Ruud Kleinpaste: Frantic gardening to prepare for summer

Author
Ruud Kleinpaste,
Publish Date
Sat, 17 Sep 2022, 12:54PM

After the recent rather crappy weather, we really need to start the mahi for Spring and Summer.

(Spring on 23 September at 13.03 to be precise)

Christmas spuds need to go into the ground if you want them before Xmas:

Seed potatoes: “chitted” (= the “eyes” have started to run out) is often a quicker way to getting the plants to develop.

I intend to put them in large, plastic containers (Bunnings) with holes drilled in the bottom and filled up with good growing mix; five or six potatoes; leave just 4 or 5 sprouts on the blunt top of the seed potato and dig them 30 cm deep and 30-40 cm apart.
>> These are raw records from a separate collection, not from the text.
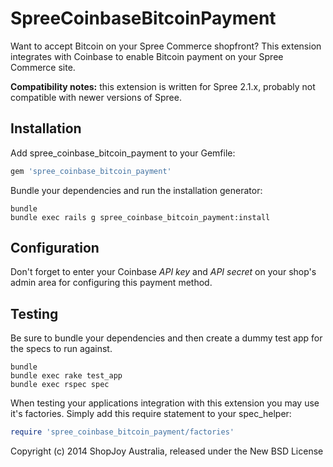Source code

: SpreeCoinbaseBitcoinPayment
===========================

Want to accept Bitcoin on your Spree Commerce shopfront?
This extension integrates with Coinbase to enable Bitcoin payment on your Spree Commerce site.

**Compatibility notes:** this extension is written for Spree 2.1.x, probably not compatible with
newer versions of Spree.

Installation
------------

Add spree_coinbase_bitcoin_payment to your Gemfile:

```ruby
gem 'spree_coinbase_bitcoin_payment'
```

Bundle your dependencies and run the installation generator:

```shell
bundle
bundle exec rails g spree_coinbase_bitcoin_payment:install
```

Configuration
-------------

Don't forget to enter your Coinbase *API key* and *API secret* on your shop's admin area for configuring
this payment method.

Testing
-------

Be sure to bundle your dependencies and then create a dummy test app for the specs to run against.

```shell
bundle
bundle exec rake test_app
bundle exec rspec spec
```

When testing your applications integration with this extension you may use it's factories.
Simply add this require statement to your spec_helper:

```ruby
require 'spree_coinbase_bitcoin_payment/factories'
```

Copyright (c) 2014 ShopJoy Australia, released under the New BSD License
I have no time to “add” soil mix to the growing shoots when they pop their heads above ground – Just bang them in a foot deep.

Potato fertiliser always has a bit more “P” (Phosphate) in it to encourage root growth and tuber growth

Jersey Bennes and such early varieties are probably the best to use before Christmas.
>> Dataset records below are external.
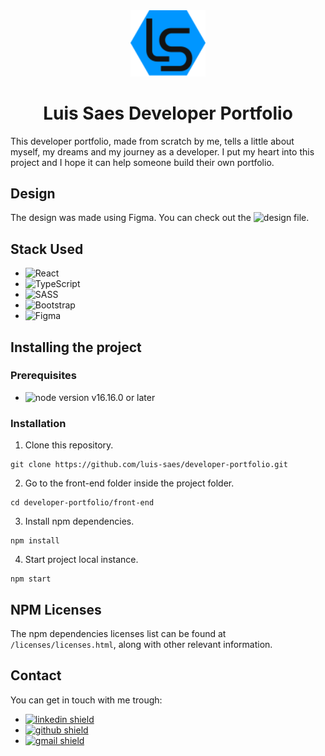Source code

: <div align="center">
  <img src="./media/logo.svg" alt="Website Logo" width="120px" />
</div>

<div align="center">
  <h1>Luis Saes Developer Portfolio</h1>
</div>

This developer portfolio, made from scratch by me, tells a little about myself, my dreams and my journey as a developer. I put my heart into this project and I hope it can help someone build their own portfolio.

## Design

The design was made using Figma. You can check out the ![design file](https://www.figma.com/file/QGfGc9Jc5zXMAtfVC9YPFg/Portfolio-Website).

## Stack Used

* ![React](https://img.shields.io/badge/react-%2320232a.svg?style=for-the-badge&logo=react&logoColor=%2361DAFB)
* ![TypeScript](https://img.shields.io/badge/typescript-%23007ACC.svg?style=for-the-badge&logo=typescript&logoColor=white)
* ![SASS](https://img.shields.io/badge/SASS-hotpink.svg?style=for-the-badge&logo=SASS&logoColor=white)
* ![Bootstrap](https://img.shields.io/badge/bootstrap-%23563D7C.svg?style=for-the-badge&logo=bootstrap&logoColor=white)
* ![Figma](https://img.shields.io/badge/figma-%23F24E1E.svg?style=for-the-badge&logo=figma&logoColor=white)

## Installing the project

### Prerequisites

* ![node](https://nodejs.org/) version v16.16.0 or later

### Installation

1. Clone this repository.

```shell
git clone https://github.com/luis-saes/developer-portfolio.git
```

2. Go to the front-end folder inside the project folder.

```shell
cd developer-portfolio/front-end
```

3. Install npm dependencies.

```shell
npm install
```

4. Start project local instance.
```shell
npm start
```

## NPM Licenses

The npm dependencies licenses list can be found at `/licenses/licenses.html`, along with other relevant information.

## Contact
You can get in touch with me trough:
* <a href="https://www.linkedin.com/in/luis-saes/">
    <img src="https://img.shields.io/badge/LinkedIn-0077B5?style=for-the-badge&logo=linkedin&logoColor=white" alt="linkedin shield" />
  </a>
* <a href="https://github.com/luis-saes/">
    <img src="https://img.shields.io/badge/GitHub-100000?style=for-the-badge&logo=github&logoColor=white" alt="github shield" />
  </a>
* <a href="mailto:saeslhs@gmail.com">
    <img src="https://img.shields.io/badge/Gmail-D14836?style=for-the-badge&logo=gmail&logoColor=white" alt="gmail shield" />
  </a>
That’s all I do this year so I don’t play Russian roulette with solanum pests such as Psyllids, later in the season. (AND I WANT TO PROTECT MY MAIN TUNNELHOUSE CROP: TOMATOES!)

Tomatoes

Should be sown now in seed-raising mix and transplanted outside when frost danger is over; in tunnelhouse I don’t have that problem, so can bang them in as soona s they are 20 cm tall with good roots. (There are still tomatoes ripening in my tunnelhouse from last year on really old and rubbish vines, so they’ll need removing asap)
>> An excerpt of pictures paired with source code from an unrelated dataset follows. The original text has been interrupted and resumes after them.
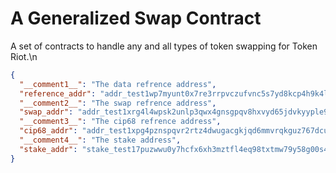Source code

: # A Generalized Swap Contract
A set of contracts to handle any and all types of token swapping for Token Riot.\n
```json
{
  "__comment1__": "The data refrence address",
  "reference_addr": "addr_test1wp7myunt0x7re3rrpvczufvnc5s7yd8kcp4h9k4ltnzaf4gpd7jmu",
  "__comment2__": "The swap refrence address",
  "swap_addr": "addr_test1xrg4l4wpsk2unlp3qwx4gnsgpqv8hxvyd65jdvkyyple9stcyuac7fa0sjd5d0rkyknltjq2wkvhkau2fgws7lptqu9s5gjkzl",
  "__comment3__": "The cip68 refrence address",
  "cip68_addr": "addr_test1xpg4pznspqvr2rtz4dwugacgkjqd6mmvrqkguz767dcusgncyuac7fa0sjd5d0rkyknltjq2wkvhkau2fgws7lptqu9s9dkcp8",
  "__comment4__": "The stake address",
  "stake_addr": "stake_test17puzwwu0y7hcfx6xh3mztfl4eq98txtmw79y58g00s4swzc9mghgk"
}
```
more about tomatoes and how to do it, next week!

Another crop I totally ignored this last year is Witlof (endive). It grows well here but due to far too much education work, never had the time to “harvest” them in autumn and grow the white chicons in a large tub of light-free sand.

So: prepare a good free-draining bed in which to sow your “chicory” to get decent-sized roots for “burying” in the next autumn. They’re easy to grow in the South Island too and witlof is simply one of those weird, bitter Dutch crops that is otherwise hard to “buy off the shelf.

I usually keep up with my lettuce (COS!) and spring onions, but will need to plonk in the peas and Broad beans asap before the summer sun creates havoc.

These crops have a habit to grow in just about any soil condition. As long as they have good light and are not kept too dry.

Liquid fertiliser seems to be the best way to keep’em happy and when I chuck Seafood Soup and Seaweed Tea on them they shoot up with vapour trails

And Vapour Trails is what I will produce this weekend – honestly … it’s panic stations!